Saved entries

[Start of section]

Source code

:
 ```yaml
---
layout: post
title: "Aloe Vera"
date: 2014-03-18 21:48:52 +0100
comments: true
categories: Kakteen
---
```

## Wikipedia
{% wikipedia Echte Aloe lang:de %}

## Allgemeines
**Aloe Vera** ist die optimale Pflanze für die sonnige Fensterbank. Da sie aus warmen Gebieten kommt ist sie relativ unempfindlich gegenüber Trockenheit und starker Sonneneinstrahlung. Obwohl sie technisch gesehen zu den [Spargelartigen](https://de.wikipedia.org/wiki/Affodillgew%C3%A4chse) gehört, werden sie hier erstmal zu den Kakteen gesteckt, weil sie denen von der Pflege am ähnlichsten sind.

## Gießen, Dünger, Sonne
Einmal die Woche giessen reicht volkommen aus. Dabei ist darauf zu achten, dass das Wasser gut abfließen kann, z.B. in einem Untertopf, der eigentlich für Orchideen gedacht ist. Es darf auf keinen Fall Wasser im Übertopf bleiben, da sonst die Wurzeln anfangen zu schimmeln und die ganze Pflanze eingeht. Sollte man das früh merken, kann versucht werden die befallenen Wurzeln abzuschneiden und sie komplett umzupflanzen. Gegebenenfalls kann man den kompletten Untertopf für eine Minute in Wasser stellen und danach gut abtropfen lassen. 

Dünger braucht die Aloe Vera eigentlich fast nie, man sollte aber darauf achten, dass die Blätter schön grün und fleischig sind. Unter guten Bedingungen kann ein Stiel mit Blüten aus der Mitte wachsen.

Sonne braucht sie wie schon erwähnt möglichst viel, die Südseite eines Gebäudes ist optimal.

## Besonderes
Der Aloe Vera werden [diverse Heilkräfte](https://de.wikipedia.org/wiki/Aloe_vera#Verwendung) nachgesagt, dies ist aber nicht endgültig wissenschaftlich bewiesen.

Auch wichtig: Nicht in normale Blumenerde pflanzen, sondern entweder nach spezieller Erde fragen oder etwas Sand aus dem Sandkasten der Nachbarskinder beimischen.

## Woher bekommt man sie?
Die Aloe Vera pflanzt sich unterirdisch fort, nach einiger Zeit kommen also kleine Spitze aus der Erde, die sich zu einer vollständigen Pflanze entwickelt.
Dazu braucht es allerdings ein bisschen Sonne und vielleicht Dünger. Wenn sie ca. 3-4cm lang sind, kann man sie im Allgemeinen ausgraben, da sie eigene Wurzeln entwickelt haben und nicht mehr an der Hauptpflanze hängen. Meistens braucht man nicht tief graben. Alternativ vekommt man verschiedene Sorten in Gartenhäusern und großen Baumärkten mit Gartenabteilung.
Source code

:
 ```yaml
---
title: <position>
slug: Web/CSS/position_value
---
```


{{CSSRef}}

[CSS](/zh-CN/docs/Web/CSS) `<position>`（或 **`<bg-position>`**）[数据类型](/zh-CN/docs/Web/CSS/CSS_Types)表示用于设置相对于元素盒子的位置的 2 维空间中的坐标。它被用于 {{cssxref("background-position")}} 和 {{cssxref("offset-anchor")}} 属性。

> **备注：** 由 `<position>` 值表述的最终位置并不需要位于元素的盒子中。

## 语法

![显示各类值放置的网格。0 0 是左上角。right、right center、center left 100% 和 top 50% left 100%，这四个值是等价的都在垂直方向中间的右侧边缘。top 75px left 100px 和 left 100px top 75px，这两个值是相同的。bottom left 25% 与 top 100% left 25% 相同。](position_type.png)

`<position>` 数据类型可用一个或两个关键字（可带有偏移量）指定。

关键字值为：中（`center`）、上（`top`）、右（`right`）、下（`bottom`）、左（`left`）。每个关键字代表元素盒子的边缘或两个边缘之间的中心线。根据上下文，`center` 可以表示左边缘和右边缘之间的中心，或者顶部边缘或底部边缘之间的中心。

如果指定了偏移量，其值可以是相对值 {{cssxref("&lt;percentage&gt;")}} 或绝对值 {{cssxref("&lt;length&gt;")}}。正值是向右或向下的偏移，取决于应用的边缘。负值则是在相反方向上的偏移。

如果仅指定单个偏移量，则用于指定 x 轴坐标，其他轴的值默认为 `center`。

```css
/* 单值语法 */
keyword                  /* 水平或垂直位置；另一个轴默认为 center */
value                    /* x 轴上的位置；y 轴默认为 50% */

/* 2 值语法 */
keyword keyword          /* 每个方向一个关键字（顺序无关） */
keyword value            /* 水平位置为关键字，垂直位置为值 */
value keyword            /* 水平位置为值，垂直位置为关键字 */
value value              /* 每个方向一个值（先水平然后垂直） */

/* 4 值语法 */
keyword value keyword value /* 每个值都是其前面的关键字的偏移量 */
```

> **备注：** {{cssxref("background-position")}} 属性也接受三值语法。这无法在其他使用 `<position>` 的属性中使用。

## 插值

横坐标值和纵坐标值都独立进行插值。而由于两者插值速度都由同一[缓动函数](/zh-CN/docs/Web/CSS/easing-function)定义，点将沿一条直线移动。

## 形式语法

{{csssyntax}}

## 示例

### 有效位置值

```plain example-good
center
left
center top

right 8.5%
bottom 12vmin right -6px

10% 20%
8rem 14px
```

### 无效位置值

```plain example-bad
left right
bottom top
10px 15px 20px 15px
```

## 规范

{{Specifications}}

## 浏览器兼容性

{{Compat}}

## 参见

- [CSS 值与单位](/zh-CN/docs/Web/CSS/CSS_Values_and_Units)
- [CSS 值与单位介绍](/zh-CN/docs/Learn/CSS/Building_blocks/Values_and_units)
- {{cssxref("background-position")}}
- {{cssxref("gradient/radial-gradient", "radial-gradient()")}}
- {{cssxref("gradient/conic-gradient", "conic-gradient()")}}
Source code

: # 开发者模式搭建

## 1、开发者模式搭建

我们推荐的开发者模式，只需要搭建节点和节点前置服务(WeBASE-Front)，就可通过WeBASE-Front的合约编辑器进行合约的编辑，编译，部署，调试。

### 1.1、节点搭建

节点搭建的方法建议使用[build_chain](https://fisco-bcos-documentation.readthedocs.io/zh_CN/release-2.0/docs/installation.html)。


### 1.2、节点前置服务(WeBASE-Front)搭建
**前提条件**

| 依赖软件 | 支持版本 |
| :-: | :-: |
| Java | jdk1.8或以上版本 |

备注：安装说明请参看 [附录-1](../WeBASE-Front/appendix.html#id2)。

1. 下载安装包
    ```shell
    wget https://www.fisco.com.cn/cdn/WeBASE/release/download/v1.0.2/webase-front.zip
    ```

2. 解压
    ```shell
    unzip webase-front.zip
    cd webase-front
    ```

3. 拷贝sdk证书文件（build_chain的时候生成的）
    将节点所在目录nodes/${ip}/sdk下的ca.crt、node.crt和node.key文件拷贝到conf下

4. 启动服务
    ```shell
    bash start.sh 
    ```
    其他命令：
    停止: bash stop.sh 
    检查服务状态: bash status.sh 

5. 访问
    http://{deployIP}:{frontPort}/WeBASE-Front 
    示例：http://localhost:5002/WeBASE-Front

[End of section]

▶ [Exercise]: Print only the lines from the top of the data above down to the line holding "Die Aloe Vera pflanzt", inclusive.

▶ [Solution]:
Source code

:
 ```yaml
---
layout: post
title: "Aloe Vera"
date: 2014-03-18 21:48:52 +0100
comments: true
categories: Kakteen
---
```

## Wikipedia
{% wikipedia Echte Aloe lang:de %}

## Allgemeines
**Aloe Vera** ist die optimale Pflanze für die sonnige Fensterbank. Da sie aus warmen Gebieten kommt ist sie relativ unempfindlich gegenüber Trockenheit und starker Sonneneinstrahlung. Obwohl sie technisch gesehen zu den [Spargelartigen](https://de.wikipedia.org/wiki/Affodillgew%C3%A4chse) gehört, werden sie hier erstmal zu den Kakteen gesteckt, weil sie denen von der Pflege am ähnlichsten sind.

## Gießen, Dünger, Sonne
Einmal die Woche giessen reicht volkommen aus. Dabei ist darauf zu achten, dass das Wasser gut abfließen kann, z.B. in einem Untertopf, der eigentlich für Orchideen gedacht ist. Es darf auf keinen Fall Wasser im Übertopf bleiben, da sonst die Wurzeln anfangen zu schimmeln und die ganze Pflanze eingeht. Sollte man das früh merken, kann versucht werden die befallenen Wurzeln abzuschneiden und sie komplett umzupflanzen. Gegebenenfalls kann man den kompletten Untertopf für eine Minute in Wasser stellen und danach gut abtropfen lassen. 

Dünger braucht die Aloe Vera eigentlich fast nie, man sollte aber darauf achten, dass die Blätter schön grün und fleischig sind. Unter guten Bedingungen kann ein Stiel mit Blüten aus der Mitte wachsen.

Sonne braucht sie wie schon erwähnt möglichst viel, die Südseite eines Gebäudes ist optimal.

## Besonderes
Der Aloe Vera werden [diverse Heilkräfte](https://de.wikipedia.org/wiki/Aloe_vera#Verwendung) nachgesagt, dies ist aber nicht endgültig wissenschaftlich bewiesen.

Auch wichtig: Nicht in normale Blumenerde pflanzen, sondern entweder nach spezieller Erde fragen oder etwas Sand aus dem Sandkasten der Nachbarskinder beimischen.

## Woher bekommt man sie?
Die Aloe Vera pflanzt sich unterirdisch fort, nach einiger Zeit kommen also kleine Spitze aus der Erde, die sich zu einer vollständigen Pflanze entwickelt.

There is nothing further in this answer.